** DATA TO EXAMINE follows **

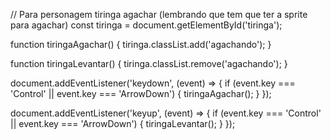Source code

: // Para personagem tiringa agachar (lembrando que tem que ter a sprite para agachar)
const tiringa = document.getElementById('tiringa');

function tiringaAgachar() {
    tiringa.classList.add('agachando');
}

function tiringaLevantar() {
    tiringa.classList.remove('agachando');
}

document.addEventListener('keydown', (event) => {
    if (event.key === 'Control' || event.key === 'ArrowDown') {
        tiringaAgachar();
    }
});

document.addEventListener('keyup', (event) => {
    if (event.key === 'Control' || event.key === 'ArrowDown') {
        tiringaLevantar();
    }
});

** End of DATA TO EXAMINE **

**TASK OBJECTIVE**
List all lines from the entries that include the word "tiringaLevantar".

**SOLUTION TO THE EXERCISE**
function tiringaLevantar() {
        tiringaLevantar();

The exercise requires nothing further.